Down 7, Crew 'had that feeling' and put up 15
MILWAUKEE -- There’s digging your starter out of an early hole, and then there’s what the Brewers did for pitching prospect Aaron Ashby after the lefty’s historically nightmarish Major League debut.
We’re talking about heavy machinery.
Down seven runs before they swung a bat, the Brewers came all the way back to take a seven-run lead by the fourth inning of a downright bonkers baseball game at American Family Field on Wednesday. When it was finally over, it was a 15-7 win over the shell-shocked Cubs, a three-game Brewers sweep, an eight-game winning streak and Milwaukee’s greatest comeback victory in a decade.
But the last one -- a 7-0 deficit after four innings flipped into an 8-7 win at Minnesota on July 2, 2011 -- developed slowly. In this one, everything happened fast after Ashby became the first pitcher in the modern era to start, go less than an inning and allow at least seven runs in his Major League debut.
Four wild innings later, Ashby wore a huge smile in the dugout after Milwaukee scored one run in the first inning, five in the second and eight in the fourth with a rally in which Jace Peterson gave the Brewers their first lead with a two-run single, and Willy Adames punctuated things with Milwaukee’s first 2021 grand slam.

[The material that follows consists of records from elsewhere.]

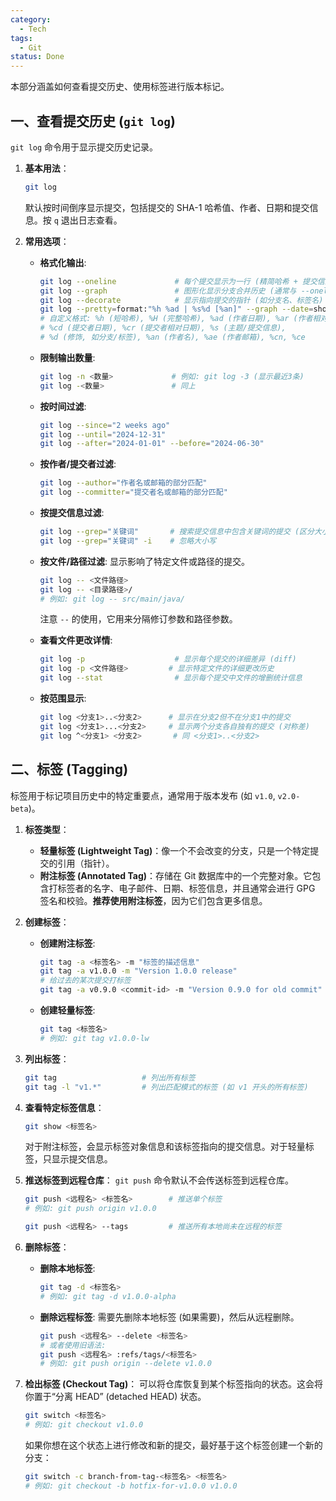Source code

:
 ```yaml
---
category:
  - Tech
tags:
  - Git
status: Done
---
```

本部分涵盖如何查看提交历史、使用标签进行版本标记。

## 一、查看提交历史 (`git log`)

`git log` 命令用于显示提交历史记录。

1.  **基本用法**：
    ```bash
    git log
    ```
    默认按时间倒序显示提交，包括提交的 SHA-1 哈希值、作者、日期和提交信息。按 `q` 退出日志查看。

2.  **常用选项**：
    * **格式化输出**:
        ```bash
        git log --oneline             # 每个提交显示为一行 (精简哈希 + 提交信息)
        git log --graph               # 图形化显示分支合并历史 (通常与 --oneline, --decorate 一起使用)
        git log --decorate            # 显示指向提交的指针 (如分支名、标签名)
        git log --pretty=format:"%h %ad | %s%d [%an]" --graph --date=short
        # 自定义格式: %h (短哈希), %H (完整哈希), %ad (作者日期), %ar (作者相对日期),
        # %cd (提交者日期), %cr (提交者相对日期), %s (主题/提交信息),
        # %d (修饰, 如分支/标签), %an (作者名), %ae (作者邮箱), %cn, %ce
        ```
    * **限制输出数量**:
        ```bash
        git log -n <数量>             # 例如: git log -3 (显示最近3条)
        git log -<数量>               # 同上
        ```
    * **按时间过滤**:
        ```bash
        git log --since="2 weeks ago"
        git log --until="2024-12-31"
        git log --after="2024-01-01" --before="2024-06-30"
        ```
    * **按作者/提交者过滤**:
        ```bash
        git log --author="作者名或邮箱的部分匹配"
        git log --committer="提交者名或邮箱的部分匹配"
        ```
    * **按提交信息过滤**:
        ```bash
        git log --grep="关键词"       # 搜索提交信息中包含关键词的提交 (区分大小写)
        git log --grep="关键词" -i    # 忽略大小写
        ```
    * **按文件/路径过滤**:
        显示影响了特定文件或路径的提交。
        ```bash
        git log -- <文件路径>
        git log -- <目录路径>/
        # 例如: git log -- src/main/java/
        ```
        注意 `--` 的使用，它用来分隔修订参数和路径参数。

    * **查看文件更改详情**:
        ```bash
        git log -p                    # 显示每个提交的详细差异 (diff)
        git log -p <文件路径>         # 显示特定文件的详细更改历史
        git log --stat                # 显示每个提交中文件的增删统计信息
        ```
    * **按范围显示**:
        ```bash
        git log <分支1>..<分支2>      # 显示在分支2但不在分支1中的提交
        git log <分支1>...<分支2>     # 显示两个分支各自独有的提交 (对称差)
        git log ^<分支1> <分支2>       # 同 <分支1>..<分支2>
        ```

## 二、标签 (Tagging)

标签用于标记项目历史中的特定重要点，通常用于版本发布 (如 `v1.0`, `v2.0-beta`)。

1.  **标签类型**：
    * **轻量标签 (Lightweight Tag)**：像一个不会改变的分支，只是一个特定提交的引用（指针）。
    * **附注标签 (Annotated Tag)**：存储在 Git 数据库中的一个完整对象。它包含打标签者的名字、电子邮件、日期、标签信息，并且通常会进行 GPG 签名和校验。**推荐使用附注标签**，因为它们包含更多信息。

2.  **创建标签**：
    * **创建附注标签**:
        ```bash
        git tag -a <标签名> -m "标签的描述信息"
        git tag -a v1.0.0 -m "Version 1.0.0 release"
        # 给过去的某次提交打标签
        git tag -a v0.9.0 <commit-id> -m "Version 0.9.0 for old commit"
        ```
    * **创建轻量标签**:
        ```bash
        git tag <标签名>
        # 例如: git tag v1.0.0-lw
        ```

3.  **列出标签**：
    ```bash
    git tag                   # 列出所有标签
    git tag -l "v1.*"         # 列出匹配模式的标签 (如 v1 开头的所有标签)
    ```

4.  **查看特定标签信息**：
    ```bash
    git show <标签名>
    ```
    对于附注标签，会显示标签对象信息和该标签指向的提交信息。对于轻量标签，只显示提交信息。

5.  **推送标签到远程仓库**：
    `git push` 命令默认不会传送标签到远程仓库。
    ```bash
    git push <远程名> <标签名>        # 推送单个标签
    # 例如: git push origin v1.0.0

    git push <远程名> --tags         # 推送所有本地尚未在远程的标签
    ```

6.  **删除标签**：
    * **删除本地标签**:
        ```bash
        git tag -d <标签名>
        # 例如: git tag -d v1.0.0-alpha
        ```
    * **删除远程标签**:
        需要先删除本地标签 (如果需要)，然后从远程删除。
        ```bash
        git push <远程名> --delete <标签名>
        # 或者使用旧语法:
        git push <远程名> :refs/tags/<标签名>
        # 例如: git push origin --delete v1.0.0
        ```

7.  **检出标签 (Checkout Tag)**：
    可以将仓库恢复到某个标签指向的状态。这会将你置于“分离 HEAD” (detached HEAD) 状态。
    ```bash
    git switch <标签名>
    # 例如: git checkout v1.0.0
    ```
    如果你想在这个状态上进行修改和新的提交，最好基于这个标签创建一个新的分支：
    ```bash
    git switch -c branch-from-tag-<标签名> <标签名>
    # 例如: git checkout -b hotfix-for-v1.0.0 v1.0.0
    ```
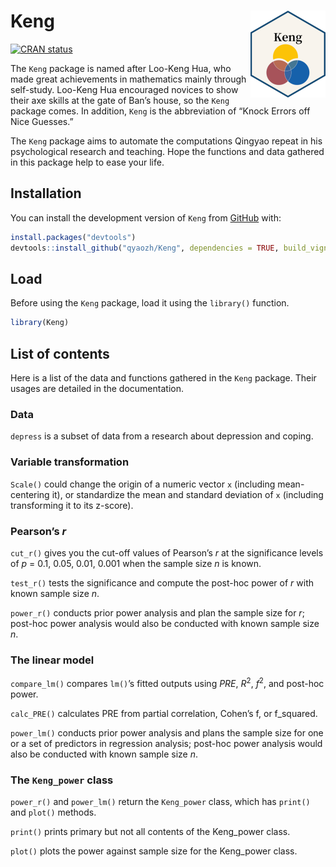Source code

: 
<!-- README.md is generated from README.Rmd. Please edit that file -->

# Keng <img src="man/figures/logo.png" align="right" height="139" alt="Keng" />

<!-- badges: start -->

[![CRAN
status](https://www.r-pkg.org/badges/version/Keng)](https://CRAN.R-project.org/package=Keng)
<!-- badges: end -->

The `Keng` package is named after Loo-Keng Hua, who made great
achievements in mathematics mainly through self-study. Loo-Keng Hua
encouraged novices to show their axe skills at the gate of Ban’s house,
so the `Keng` package comes. In addition, `Keng` is the abbreviation of
“Knock Errors off Nice Guesses.”

The `Keng` package aims to automate the computations Qingyao repeat in
his psychological research and teaching. Hope the functions and data
gathered in this package help to ease your life.

## Installation

You can install the development version of `Keng` from
[GitHub](https://github.com/) with:

``` r
install.packages("devtools")
devtools::install_github("qyaozh/Keng", dependencies = TRUE, build_vignettes = TRUE)
```

## Load

Before using the `Keng` package, load it using the `library()` function.

``` r
library(Keng)
```

## List of contents

Here is a list of the data and functions gathered in the `Keng` package.
Their usages are detailed in the documentation.

### Data

`depress` is a subset of data from a research about depression and
coping.

### Variable transformation

`Scale()` could change the origin of a numeric vector `x` (including
mean-centering it), or standardize the mean and standard deviation of
`x` (including transforming it to its z-score).

### Pearson’s *r*

`cut_r()` gives you the cut-off values of Pearson’s *r* at the
significance levels of *p* = 0.1, 0.05, 0.01, 0.001 when the sample size
*n* is known.

`test_r()` tests the significance and compute the post-hoc power of *r*
with known sample size *n*.

`power_r()` conducts prior power analysis and plan the sample size for
*r*; post-hoc power analysis would also be conducted with known sample
size *n*.

### The linear model

`compare_lm()` compares `lm()`’s fitted outputs using *PRE*,
*R*<sup>2</sup>, *f*<sup>2</sup>, and post-hoc power.

`calc_PRE()` calculates PRE from partial correlation, Cohen’s f, or
f_squared.

`power_lm()` conducts prior power analysis and plans the sample size for
one or a set of predictors in regression analysis; post-hoc power
analysis would also be conducted with known sample size *n*.

### The `Keng_power` class

`power_r()` and `power_lm()` return the `Keng_power` class, which has
`print()` and `plot()` methods.

`print()` prints primary but not all contents of the Keng_power class.

`plot()` plots the power against sample size for the Keng_power class.

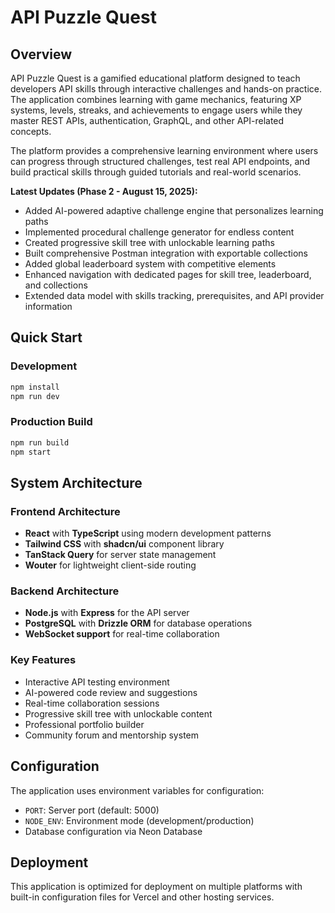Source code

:
# API Puzzle Quest

## Overview

API Puzzle Quest is a gamified educational platform designed to teach developers API skills through interactive challenges and hands-on practice. The application combines learning with game mechanics, featuring XP systems, levels, streaks, and achievements to engage users while they master REST APIs, authentication, GraphQL, and other API-related concepts.

The platform provides a comprehensive learning environment where users can progress through structured challenges, test real API endpoints, and build practical skills through guided tutorials and real-world scenarios.

**Latest Updates (Phase 2 - August 15, 2025):**
- Added AI-powered adaptive challenge engine that personalizes learning paths
- Implemented procedural challenge generator for endless content
- Created progressive skill tree with unlockable learning paths  
- Built comprehensive Postman integration with exportable collections
- Added global leaderboard system with competitive elements
- Enhanced navigation with dedicated pages for skill tree, leaderboard, and collections
- Extended data model with skills tracking, prerequisites, and API provider information

## Quick Start

### Development
```bash
npm install
npm run dev
```

### Production Build
```bash
npm run build
npm start
```

## System Architecture

### Frontend Architecture
- **React** with **TypeScript** using modern development patterns
- **Tailwind CSS** with **shadcn/ui** component library
- **TanStack Query** for server state management
- **Wouter** for lightweight client-side routing

### Backend Architecture
- **Node.js** with **Express** for the API server
- **PostgreSQL** with **Drizzle ORM** for database operations
- **WebSocket support** for real-time collaboration

### Key Features
- Interactive API testing environment
- AI-powered code review and suggestions
- Real-time collaboration sessions
- Progressive skill tree with unlockable content
- Professional portfolio builder
- Community forum and mentorship system

## Configuration

The application uses environment variables for configuration:
- `PORT`: Server port (default: 5000)
- `NODE_ENV`: Environment mode (development/production)
- Database configuration via Neon Database

## Deployment

This application is optimized for deployment on multiple platforms with built-in configuration files for Vercel and other hosting services.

When Luis Urías hit his second home run of the game in the sixth, the Brewers had scored 15 unanswered runs. The bullpen kept it that way, with five Milwaukee pitchers combining for 8 1/3 innings of scoreless relief. The last team to trail by at least seven runs and then win by at least seven runs was the Marlins against the Phillies on Aug. 23, 2019, when Miami trailed 7-0 and won 19-11. Wednesday marked only the sixth instance of a game like that since 1950.
But if you can believe it, the Brewers had actually done this before. On July 8, 1990, they had a 7-0 deficit against the Angels and came back with six runs in the fourth inning and a franchise-record 13 runs in the fifth on the way to a 20-7 win at County Stadium.
Here’s how Wednesday was different: According to Stats, Inc., it was the first game in the modern era (since 1901) to have both teams lead by at least seven runs by the fourth inning.
“We knew since the first inning that we were going to come back,” Adames said. “We had that feeling.”
“It was a weird feeling,” Peterson said. “Even when we got back in the dugout [after the top of the first inning], a few people were saying it, and you could tell that we were going to win the game. It was a pretty cool feeling from the beginning.”
“They scored seven runs in the first inning but the biggest challenge was to stay focused and fight every AB,” said Urías, who added, “Winning is fun.”
The Brewers have been doing a lot of winning lately:
• At 48-33, they reached the mathematical midpoint with a six-game lead over second-place Chicago in the National League Central for the largest margin of any of baseball’s current division leaders. The Brewers haven’t been this far atop the Central since July 1, 2014, when they had a 6 1/2-game cushion.
• They swept the Cubs for the first time since September 2017 at Wrigley Field and swept the Cubs in Milwaukee for the first time since April 2013.
• The Brewers are on an eight-game regular-season winning streak for the first time since the end of 2018, when they beat the Cubs at Wrigley in Game 163 to claim the division crown.
“You come into these series with division opponents and sweeps change the landscape pretty fast,” Brewers manager Craig Counsell said. “It happened to us against the Reds a couple of weeks ago. There’s a game tomorrow, though. There’s four games this weekend and it could change just as fast the other way.”
Of the Brewers’ breathing room in the division, Counsell said, “Look, nothing is decided. Nothing’s close. This goes to the last week of the season like every single year it does.”
The Brewers’ incredible comeback was necessitated by Ashby’s rough big league debut on a bullpen day for the Brewers, when everything that could possibly go wrong in the first inning, did.
Ashby’s first pitch was a ball, and he missed the zone with 21 of 39 pitches in all. The first four batters went single, single, walk, two-run single before Jake Marisnick hit a bouncer to shortstop that went right under Adames’ glove. There was a double steal, a wild pitch, two more walks (including one to the opposing pitcher, Jake Arrieta) and, after Ashby exited in favor of fellow rookie Miguel Sánchez, a broken-bat single for Patrick Wisdom that dropped into left-center field for two more runs and a 7-0 Cubs lead before Arrieta threw a pitch.
But it wasn’t over.
Counsell thought the biggest momentum swing back toward the Brewers was Urías’ two-run home run in the second inning to make it 7-3. Cubs manager David Ross thought it was earlier, when Arrieta issued a trio of walks in the first inning, including one to Peterson that forced in a run.
“They're waiting for a reason to give up when you give up seven in the first,” Ross said. “You can't put guys on base.”
After getting his usual post-outing arm care, Ashby returned to the dugout just in time for the Brewers’ go-ahead rally in the fourth inning.
“As bad as it went,” he said, “I did have fun.”